The Supreme Court has suspended the membership of nine MNAs and 11 MPAs, mostly belonging to the ruling Pakistan People’s Party and the main opposition party, the Pakistan Muslim League-Nawaz.
The lawmakers were elected in post-18th Amendment by-polls held by an incomplete Election Commission in violation of Article 218 that makes it mandatory for the commission to be composed of a chairperson and one member each from the four provinces in order to validly conduct elections. The Election Commission of Pakistan did not meet this constitutional provision, held more than two dozen by-polls across the country, and created a fundamental flaw while complying with its constitutional responsibility to conduct by-polls on vacant seats within the given constitutional time limit. Despite the repeated promises of the government to rectify this anomaly by bringing in a constitutional amendment — the 20th Amendment Bill — it has so far failed to build a consensus with the opposition on the issue.
Although the environment between the executive and the judiciary has remained cloudy most of the time, the Supreme Court’s latest move comes after the court had been constantly questioning the validity of the by-polls held in the absence of a properly constituted election commission. In the said situation, the Supreme Court even had the prerogative to disqualify the 28 lawmakers, yet it showed restraint in its decision, giving the government another chance to make the necessary amendment in the constitution seeking to legitimise the by-polls in question.

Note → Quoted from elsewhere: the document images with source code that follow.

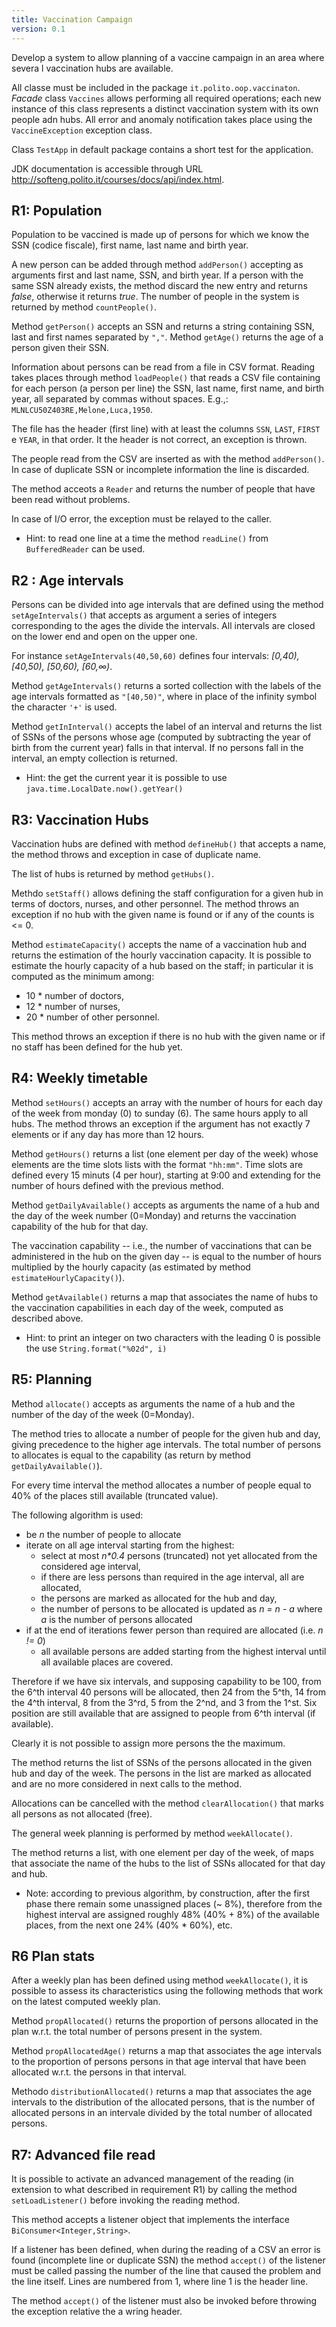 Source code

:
 ```yaml
---
title: Vaccination Campaign
version: 0.1
---
```


<!--
> To generate html and pdf use
> ```bash
> $ pandoc -s -f markdown+Smart requirements.md -c .css.css -o requirements.html
> $ pandoc -s -f markdown+Smart requirements.md -o requirements.pdf
> ```
-->

Develop a system to allow planning of a vaccine campaign in an area where severa l vaccination hubs are available.

All classe must be included in the package `it.polito.oop.vaccinaton`. 
*Facade* class `Vaccines` allows performing all required operations;
each new instance of this class represents a distinct vaccination system with its own people adn hubs.
All error and anomaly notification takes place using the `VaccineException` exception class.

Class `TestApp` in default package contains a short test for the application.

JDK documentation is accessible through URL <http://softeng.polito.it/courses/docs/api/index.html>. 


## R1: Population

Population to be vaccined is made up of persons for which we know the SSN (codice fiscale), first name, last name and birth year.

A new person can be added through method `addPerson()` accepting as arguments first and last name, SSN, and birth year. If a person with the same SSN already exists, the method discard the new entry and returns *false*, otherwise it returns *true*.
The number of people in the system is returned by method `countPeople()`.

Method `getPerson()` accepts an SSN and returns a string containing SSN, last and first names separated by `","`.
Method `getAge()` returns the age of a person given their SSN.

Information about persons can be read from a file in CSV format.
Reading takes places through method `loadPeople()` that reads a CSV file containing for each person (a person per line) the SSN, last name, first name, and birth year, all separated by commas without spaces. E.g.,: `MLNLCU50Z403RE,Melone,Luca,1950`.

The file has the header (first line) with at least the columns `SSN`, `LAST`, `FIRST` e `YEAR`, in that order. It the header is not correct, an exception is thrown.

The people read from the CSV are inserted as with the method `addPerson()`. In case of duplicate SSN or incomplete information the line is discarded.

The method acceots a `Reader` and returns the number of people that have been read without problems.

In case of I/O error, the exception must be relayed to the caller.


* Hint: to read one line at a time the method `readLine()` from `BufferedReader` can be used.

## R2 : Age intervals


Persons can be divided into age intervals that are defined using the method `setAgeIntervals()` that accepts as argument a series of integers corresponding to the ages the divide the intervals. All intervals are closed on the lower end and open on the upper one.

For instance `setAgeIntervals(40,50,60)` defines four intervals: *[0,40), [40,50), [50,60), [60,∞)*.

Method `getAgeIntervals()` returns a sorted collection with the labels of the age intervals formatted as `"[40,50)"`, where in place of the infinity symbol the character `'+'` is used.


Method `getInInterval()` accepts the label of an interval and returns the list of SSNs of the persons whose age (computed by subtracting the year of birth from the current year) falls in that interval.
If no persons fall in the interval, an empty collection is returned.

* Hint: the get the current year it is possible to use `java.time.LocalDate.now().getYear()`


## R3: Vaccination Hubs

Vaccination hubs are defined with method `defineHub()` that accepts a name, the method throws and exception in case of duplicate name.

The list of hubs is returned by method `getHubs()`.

Methdo `setStaff()` allows defining the staff configuration for a given hub in terms of doctors, nurses, and other personnel.
The method throws an exception if no hub with the given name is found or if any of the counts is <= 0.

Method `estimateCapacity()` accepts the name of a vaccination hub and returns the estimation of the hourly vaccination capacity.
It is possible to estimate the hourly capacity of a hub based on the staff; in particular it is computed as the minimum among:

- 10 * number of doctors,
- 12 * number of nurses,
- 20 * number of other personnel.


This method throws an exception if there is no hub with the given name or if no staff has been defined for the hub yet.



## R4: Weekly timetable

Method `setHours()` accepts an array with the number of hours for each day of the week from monday (0) to sunday (6). The same hours apply to all hubs.
The method throws an exception if the argument has not exactly 7 elements or if any day has more than 12 hours.

Method `getHours()` returns a list (one element per day of the week) whose elements are the time slots lists with the format `"hh:mm"`.
Time slots are defined every 15 minuts (4 per hour), starting at 9:00 and extending for the number of hours defined with the previous method.

Method `getDailyAvailable()` accepts as arguments the name of a hub and the day of the week number (0=Monday) and returns the vaccination capability of the hub for that day.

The vaccination capability -- i.e., the number of vaccinations that can be administered in the hub on the given day -- is equal to the number of hours multiplied by the hourly capacity (as estimated by method  `estimateHourlyCapacity()`).

Method `getAvailable()` returns a map that associates the name of hubs to the vaccination capabilities in each day of the week, computed as described above.


* Hint: to print an integer on two characters with the leading 0 is possible the use `String.format("%02d", i)`
  
  

## R5: Planning

Method `allocate()` accepts as arguments the name of a hub and the number of the day of the week (0=Monday).

The method tries to allocate a number of people for the given hub and day, giving precedence to the higher age intervals.
The total number of persons to allocates is equal to the capability (as return by method `getDailyAvailable()`).

For every time interval the method allocates a number of people equal to 40% of the places still available (truncated value).

The following algorithm is used:

- be *n* the number of people to allocate
- iterate on all age interval starting from the highest:
	- select at most *n\*0.4* persons (truncated) not yet allocated from the considered age interval,
	- if there are less persons than required in the age interval, all are allocated,
	- the persons are marked as allocated for the hub and day,
	- the number of persons to be allocated is updated as *n = n - a* where *a* is the number of persons allocated
- if at the end of iterations fewer person than required are allocated (i.e. *n != 0*)
	- all available persons are added starting from the highest interval until all available places are covered.
	
Therefore if we have six intervals, and supposing capability to be 100, from the 6^th interval 40 persons will be allocated, then 24 from the 5^th, 14 from the 4^th interval, 8 from the 3^rd, 5 from the 2^nd, and 3 from the 1^st.
Six position are still available that are assigned to people from 6^th interval (if available).

Clearly it is not possible to assign more persons the the maximum.

The method returns the list of SSNs of the persons allocated in the given hub and day of the week.
The persons in the list are marked as allocated and are no more considered in next calls to the method.


Allocations can be cancelled with the method `clearAllocation()` that marks all persons as not allocated (free).

The general week planning is performed by method  `weekAllocate()`.

The method returns a list, with one element per day of the week, of maps that associate the name of the hubs to the list of SSNs allocated for that day and hub.

* Note: according to previous algorithm, by construction, after the first phase there remain some unassigned places (~ 8%), therefore from the highest interval are assigned roughly 48% (40% + 8%) of the available places, from the next one 24% (40% * 60%), etc.


## R6 Plan stats

After a weekly plan has been defined using method `weekAllocate()`, it is possible to assess its characteristics using the following methods that work on the latest computed weekly plan.

Method `propAllocated()` returns the proportion of persons allocated in the plan w.r.t. the total number of persons present in the system.

Method `propAllocatedAge()` returns a map that associates the age intervals to the proportion of persons persons in that age interval that have been allocated w.r.t. the persons in that interval.


Methodo `distributionAllocated()` returns a map that associates the age intervals to the distribution of the allocated persons, that is the number of allocated persons in an intervale divided by the total number of allocated persons.



## R7: Advanced file read

It is possible to activate an advanced management of the reading (in  extension to what described in requirement R1) by calling the method `setLoadListener()` before invoking the reading method.

This method accepts a listener object that implements the interface `BiConsumer<Integer,String>`. 

If a listener has been defined, when during the reading of a CSV an error is found (incomplete line or duplicate SSN) the method  `accept()`  of the listener must be called passing the number of the line that caused the problem and the line itself. Lines are numbered from 1, where line 1 is the header line.

The method  `accept()`  of the listener must also be invoked before throwing the exception relative the a wring header.
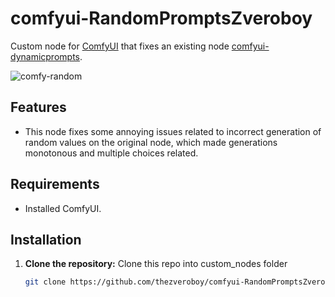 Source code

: # comfyui-RandomPromptsZveroboy

Custom node for [ComfyUI](https://github.com/comfyanonymous/ComfyUI)  that fixes an existing node [comfyui-dynamicprompts](https://github.com/adieyal/comfyui-dynamicprompts).

![comfy-random](https://github.com/thezveroboy/comfyui-RandomPromptsZveroboy/blob/main/image.jpg)

## Features
- This node fixes some annoying issues related to incorrect generation of random values on the original node, which made generations monotonous and multiple choices related.

## Requirements
- Installed ComfyUI.

## Installation

1. **Clone the repository:**
   Clone this repo into custom_nodes folder
   ```bash
   git clone https://github.com/thezveroboy/comfyui-RandomPromptsZveroboy.git
      ```


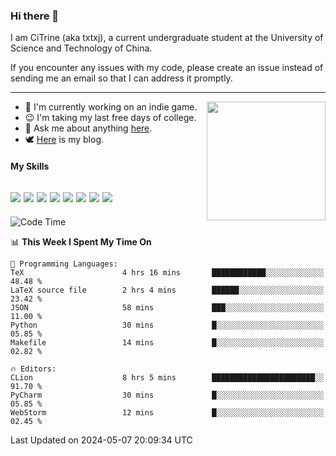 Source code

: ### Hi there 👋

I am CiTrine (aka txtxj), a current undergraduate student at the University of Science and Technology of China.

If you encounter any issues with my code, please create an issue instead of sending me an email so that I can address it promptly.

---

<img align="right" height="190" src="http://github-profile-summary-cards.vercel.app/api/cards/stats?username=txtxj&theme=vue">

- 🌱 I'm currently working on an indie game.
- 😉 I'm taking my last free days of college.
- 💬 Ask me about anything [here](https://github.com/txtxj/txtxj/issues).
- 🕊️ [Here](https://txtxj.top) is my blog.

#### My Skills

![](https://img.shields.io/badge/Unity-000000?logo=unity&logoColor=fff)
![](https://img.shields.io/badge/C%23-239120?logo=csharp&logoColor=fff)
![](https://img.shields.io/badge/Python-3e74a2?logo=python&logoColor=fff)
![](https://img.shields.io/badge/C++-65318e?logo=cplusplus&logoColor=fff)
![](https://img.shields.io/badge/C-5654a2?logo=c&logoColor=fff)
![](https://img.shields.io/badge/Vue-4FC08D?logo=vuedotjs&logoColor=fff)
![](https://img.shields.io/badge/Blender-f5792a?logo=blender&logoColor=fff)
![](https://img.shields.io/badge/MS%20SQL-cc2927?logo=microsoftsqlserver&logoColor=fff)
---

<!--START_SECTION:waka-->
![Code Time](http://img.shields.io/badge/Code%20Time-1%2C796%20hrs%2027%20mins-blue)

📊 **This Week I Spent My Time On** 

```text
💬 Programming Languages: 
TeX                      4 hrs 16 mins       ████████████░░░░░░░░░░░░░   48.48 % 
LaTeX source file        2 hrs 4 mins        ██████░░░░░░░░░░░░░░░░░░░   23.42 % 
JSON                     58 mins             ███░░░░░░░░░░░░░░░░░░░░░░   11.00 % 
Python                   30 mins             █░░░░░░░░░░░░░░░░░░░░░░░░   05.85 % 
Makefile                 14 mins             █░░░░░░░░░░░░░░░░░░░░░░░░   02.82 % 

🔥 Editors: 
CLion                    8 hrs 5 mins        ███████████████████████░░   91.70 % 
PyCharm                  30 mins             █░░░░░░░░░░░░░░░░░░░░░░░░   05.85 % 
WebStorm                 12 mins             █░░░░░░░░░░░░░░░░░░░░░░░░   02.45 % 
```


 Last Updated on 2024-05-07 20:09:34 UTC
<!--END_SECTION:waka-->
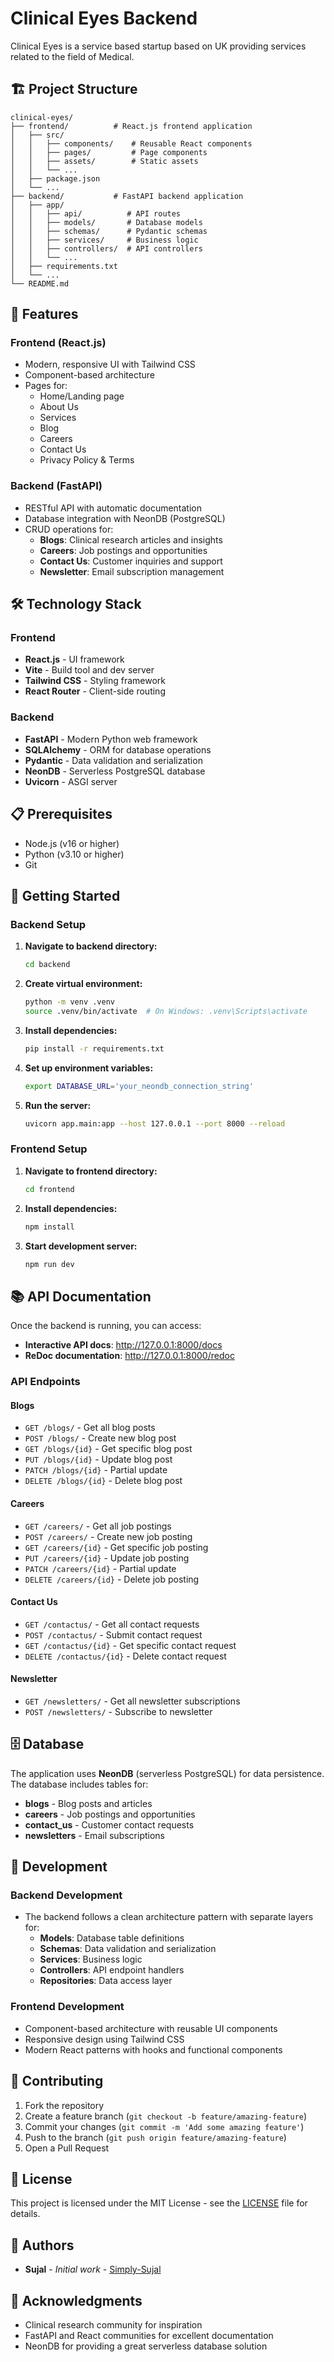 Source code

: # Clinical Eyes Backend 

Clinical Eyes is a service based startup based on UK providing services related to the field of Medical.

## 🏗️ Project Structure

```
clinical-eyes/
├── frontend/          # React.js frontend application
│   ├── src/
│   │   ├── components/    # Reusable React components
│   │   ├── pages/         # Page components
│   │   ├── assets/        # Static assets
│   │   └── ...
│   ├── package.json
│   └── ...
├── backend/           # FastAPI backend application
│   ├── app/
│   │   ├── api/          # API routes
│   │   ├── models/       # Database models
│   │   ├── schemas/      # Pydantic schemas
│   │   ├── services/     # Business logic
│   │   ├── controllers/  # API controllers
│   │   └── ...
│   ├── requirements.txt
│   └── ...
└── README.md
```

## 🚀 Features

### Frontend (React.js)
- Modern, responsive UI with Tailwind CSS
- Component-based architecture
- Pages for:
  - Home/Landing page
  - About Us
  - Services
  - Blog
  - Careers
  - Contact Us
  - Privacy Policy & Terms

### Backend (FastAPI)
- RESTful API with automatic documentation
- Database integration with NeonDB (PostgreSQL)
- CRUD operations for:
  - **Blogs**: Clinical research articles and insights
  - **Careers**: Job postings and opportunities
  - **Contact Us**: Customer inquiries and support
  - **Newsletter**: Email subscription management

## 🛠️ Technology Stack

### Frontend
- **React.js** - UI framework
- **Vite** - Build tool and dev server
- **Tailwind CSS** - Styling framework
- **React Router** - Client-side routing

### Backend
- **FastAPI** - Modern Python web framework
- **SQLAlchemy** - ORM for database operations
- **Pydantic** - Data validation and serialization
- **NeonDB** - Serverless PostgreSQL database
- **Uvicorn** - ASGI server

## 📋 Prerequisites

- Node.js (v16 or higher)
- Python (v3.10 or higher)
- Git

## 🚀 Getting Started

### Backend Setup

1. **Navigate to backend directory:**
   ```bash
   cd backend
   ```

2. **Create virtual environment:**
   ```bash
   python -m venv .venv
   source .venv/bin/activate  # On Windows: .venv\Scripts\activate
   ```

3. **Install dependencies:**
   ```bash
   pip install -r requirements.txt
   ```

4. **Set up environment variables:**
   ```bash
   export DATABASE_URL='your_neondb_connection_string'
   ```

5. **Run the server:**
   ```bash
   uvicorn app.main:app --host 127.0.0.1 --port 8000 --reload
   ```

### Frontend Setup

1. **Navigate to frontend directory:**
   ```bash
   cd frontend
   ```

2. **Install dependencies:**
   ```bash
   npm install
   ```

3. **Start development server:**
   ```bash
   npm run dev
   ```

## 📚 API Documentation

Once the backend is running, you can access:
- **Interactive API docs**: http://127.0.0.1:8000/docs
- **ReDoc documentation**: http://127.0.0.1:8000/redoc

### API Endpoints

#### Blogs
- `GET /blogs/` - Get all blog posts
- `POST /blogs/` - Create new blog post
- `GET /blogs/{id}` - Get specific blog post
- `PUT /blogs/{id}` - Update blog post
- `PATCH /blogs/{id}` - Partial update
- `DELETE /blogs/{id}` - Delete blog post

#### Careers
- `GET /careers/` - Get all job postings
- `POST /careers/` - Create new job posting
- `GET /careers/{id}` - Get specific job posting
- `PUT /careers/{id}` - Update job posting
- `PATCH /careers/{id}` - Partial update
- `DELETE /careers/{id}` - Delete job posting

#### Contact Us
- `GET /contactus/` - Get all contact requests
- `POST /contactus/` - Submit contact request
- `GET /contactus/{id}` - Get specific contact request
- `DELETE /contactus/{id}` - Delete contact request

#### Newsletter
- `GET /newsletters/` - Get all newsletter subscriptions
- `POST /newsletters/` - Subscribe to newsletter

## 🗄️ Database

The application uses **NeonDB** (serverless PostgreSQL) for data persistence. The database includes tables for:

- **blogs** - Blog posts and articles
- **careers** - Job postings and opportunities
- **contact_us** - Customer contact requests
- **newsletters** - Email subscriptions

## 🔧 Development

### Backend Development
- The backend follows a clean architecture pattern with separate layers for:
  - **Models**: Database table definitions
  - **Schemas**: Data validation and serialization
  - **Services**: Business logic
  - **Controllers**: API endpoint handlers
  - **Repositories**: Data access layer

### Frontend Development
- Component-based architecture with reusable UI components
- Responsive design using Tailwind CSS
- Modern React patterns with hooks and functional components

## 📝 Contributing

1. Fork the repository
2. Create a feature branch (`git checkout -b feature/amazing-feature`)
3. Commit your changes (`git commit -m 'Add some amazing feature'`)
4. Push to the branch (`git push origin feature/amazing-feature`)
5. Open a Pull Request

## 📄 License

This project is licensed under the MIT License - see the [LICENSE](LICENSE) file for details.

## 👥 Authors

- **Sujal** - *Initial work* - [Simply-Sujal](https://github.com/Simply-Sujal)

## 🙏 Acknowledgments

- Clinical research community for inspiration
- FastAPI and React communities for excellent documentation
- NeonDB for providing a great serverless database solution
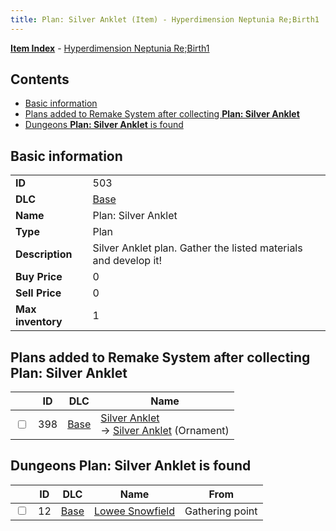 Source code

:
 ```yaml
---
title: Plan: Silver Anklet (Item) - Hyperdimension Neptunia Re;Birth1
---
```


[**Item Index**](/neptunia/rb1/item/index.html) - [Hyperdimension Neptunia Re;Birth1](/neptunia/rb1)

## Contents

- [Basic information](#basic-information)
- [Plans added to Remake System after collecting **Plan: Silver Anklet**](#plans-added-to-remake-system-after-collecting-plan-silver-anklet)
- [Dungeons **Plan: Silver Anklet** is found](#dungeons-plan-silver-anklet-is-found)

## Basic information

|   |   |
| -- | -- |
| **ID** | 503 |
| **DLC** | [Base](/neptunia/rb1/dlc/1-base.html) |
| **Name** | Plan: Silver Anklet |
| **Type** | Plan |
| **Description** | Silver Anklet plan. Gather the listed materials and develop it! |
| **Buy Price** | 0 |
| **Sell Price** | 0 |
| **Max inventory** | 1 |


## Plans added to Remake System after collecting **Plan: Silver Anklet**

|    | ID | DLC | Name |
| -- | -- | --- | ---- |
| <input type="checkbox" id="rb1-remake-1-398" class="trackbox" /> | 398 | [Base](/neptunia/rb1/dlc/1-base.html) | [Silver Anklet](/neptunia/rb1/remake/1-398-silver-anklet.html)<br /> → [Silver Anklet](/neptunia/rb1/item/1-2724-silver-anklet.html) (Ornament) |


## Dungeons **Plan: Silver Anklet** is found

|    | ID | DLC | Name | From |
| -- | -- | --- | ---- | ---- |
| <input type="checkbox" id="rb1-dungeon-1-12" class="trackbox" /> | 12 | [Base](/neptunia/rb1/dlc/1-base.html) | [Lowee Snowfield](/neptunia/rb1/dungeon/1-12-lowee-snowfield.html) | Gathering point |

The axe of the Supreme Court’s order has also fallen on two main federal cabinet ministers, the Minister for Finance and Minister for Petroleum. Although the government has ‘salvaged’ them as advisors, their and the other 26 suspended MPs’ fate now rests on the government’s negotiations with the opposition in order to get the 20th Amendment passed, preferably unanimously.
The issue has started a game of political bargaining between the treasury and opposition as the amendment is important for the government not only to resolve the conundrum of the 28 suspended parliamentarians, but also to send a strong message of parliament standing together on the issue. The PML-N-led opposition however, seems adamant to extract its demands before facilitating the successful passage of the bill.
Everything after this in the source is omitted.